Considérant que ces dispositions instituent, sous certaines conditions, une exception de décompilation destinée à permettre le développement de logiciels libres ; qu’en prévoyant qu’est sanctionnée la détention de dispositifs " conçus ou spécialement adaptés " pour porter atteinte à une mesure technique de protection mentionnée à l’article L. 335-1 du code de la propriété intellectuelle, lequel s’applique sans préjudice des dispositions de l’article L. 122-6-1 précité, le pouvoir réglementaire n’a pas entendu viser l’exception régie par ces dispositions, laquelle ne saurait dès lors relever du champ d’application de l’article R. 335-3 du code de la propriété intellectuelle ; que, par suite, le moyen tiré de ce que le décret attaqué, en remettant en cause cette exception, porte atteinte à la situation des éditeurs de logiciels libres, en méconnaissance du principe de sécurité juridique, ne peut qu’être écarté ;

Considérant, en cinquième lieu, que si l’association requérante soutient que l’utilisation par l’administration de logiciels protégés méconnaît le principe d’égalité des candidats à la commande publique, ce moyen est inopérant à l’encontre du décret attaqué ; qu’il en est de même du moyen tiré de ce que le test en trois étapes introduit par la directive 2001/29/CE du 22 mai 2001 constituerait un obstacle à la production de logiciels libres ;

Considérant, enfin, que si l’association requérante soutient que le décret attaqué méconnaît le principe constitutionnel de légalité des délits et des peines, la définition de l’infraction qu’il instaure est suffisamment claire et précise ; que ce moyen doit, par suite, être écarté ;

Considérant qu’il résulte de ce qui précède que l’ASSOCIATION POUR LA PROMOTION ET LA RECHERCHE EN INFORMATIQUE LIBRE n’est pas fondée à demander l’annulation du décret attaqué ;

D E C I D E :

Article 1er : La requête de l’ASSOCIATION POUR LA PROMOTION ET LA RECHERCHE EN INFORMATIQUE LIBRE est rejetée.

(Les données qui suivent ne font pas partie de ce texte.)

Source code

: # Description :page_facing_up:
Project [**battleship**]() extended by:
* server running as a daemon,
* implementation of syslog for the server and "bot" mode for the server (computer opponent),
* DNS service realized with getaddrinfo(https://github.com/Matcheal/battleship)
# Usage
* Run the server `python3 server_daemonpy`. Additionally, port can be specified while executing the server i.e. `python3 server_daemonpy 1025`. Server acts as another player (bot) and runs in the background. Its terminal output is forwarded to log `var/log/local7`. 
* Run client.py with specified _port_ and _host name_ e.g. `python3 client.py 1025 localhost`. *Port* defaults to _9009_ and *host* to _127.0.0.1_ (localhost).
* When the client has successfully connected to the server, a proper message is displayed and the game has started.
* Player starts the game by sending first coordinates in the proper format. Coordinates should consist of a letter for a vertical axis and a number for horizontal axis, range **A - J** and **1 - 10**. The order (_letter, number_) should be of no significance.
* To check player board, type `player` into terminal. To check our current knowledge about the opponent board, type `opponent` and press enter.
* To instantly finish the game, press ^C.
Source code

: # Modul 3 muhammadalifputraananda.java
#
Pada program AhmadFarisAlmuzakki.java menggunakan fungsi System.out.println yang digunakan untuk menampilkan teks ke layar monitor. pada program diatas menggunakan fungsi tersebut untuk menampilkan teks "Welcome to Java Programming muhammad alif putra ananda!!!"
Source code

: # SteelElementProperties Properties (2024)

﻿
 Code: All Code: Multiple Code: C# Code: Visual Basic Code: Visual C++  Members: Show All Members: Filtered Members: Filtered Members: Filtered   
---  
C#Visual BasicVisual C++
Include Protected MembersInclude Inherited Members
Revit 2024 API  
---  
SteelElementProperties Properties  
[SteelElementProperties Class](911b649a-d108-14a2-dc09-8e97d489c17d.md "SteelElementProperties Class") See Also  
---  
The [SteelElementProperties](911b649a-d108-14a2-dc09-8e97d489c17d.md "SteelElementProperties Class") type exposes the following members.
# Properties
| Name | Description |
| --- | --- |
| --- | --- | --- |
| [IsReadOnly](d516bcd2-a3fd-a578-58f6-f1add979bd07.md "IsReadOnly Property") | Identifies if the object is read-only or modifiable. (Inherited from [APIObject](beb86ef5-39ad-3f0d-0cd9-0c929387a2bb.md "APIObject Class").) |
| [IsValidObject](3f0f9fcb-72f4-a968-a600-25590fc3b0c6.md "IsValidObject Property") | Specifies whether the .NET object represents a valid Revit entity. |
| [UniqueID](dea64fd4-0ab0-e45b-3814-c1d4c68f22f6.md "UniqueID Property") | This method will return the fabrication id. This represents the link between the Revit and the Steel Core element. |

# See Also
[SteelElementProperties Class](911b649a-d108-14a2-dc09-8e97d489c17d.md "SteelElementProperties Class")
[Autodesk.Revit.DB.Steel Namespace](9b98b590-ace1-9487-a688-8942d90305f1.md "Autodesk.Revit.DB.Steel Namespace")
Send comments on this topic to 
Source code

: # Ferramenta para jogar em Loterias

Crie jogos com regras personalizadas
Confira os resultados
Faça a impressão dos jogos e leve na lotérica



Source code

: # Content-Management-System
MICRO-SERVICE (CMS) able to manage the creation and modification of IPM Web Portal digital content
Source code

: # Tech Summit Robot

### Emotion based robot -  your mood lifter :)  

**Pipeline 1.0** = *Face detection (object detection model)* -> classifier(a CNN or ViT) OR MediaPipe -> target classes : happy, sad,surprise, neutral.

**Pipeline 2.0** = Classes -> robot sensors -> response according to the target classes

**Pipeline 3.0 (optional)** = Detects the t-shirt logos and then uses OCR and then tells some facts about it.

Article 2 : La présente décision sera notifiée à l’ASSOCIATION POUR LA PROMOTION ET LA RECHERCHE EN INFORMATIQUE LIBRE (APRIL) et à la ministre de la culture et de la communication. Une copie en sera adressée pour information au Premier ministre, à la garde des sceaux, ministre de la justice, à la ministre de l’intérieur, de l’outre-mer et des collectivités territoriales et à la ministre de l’économie, de l’industrie et de l’emploi.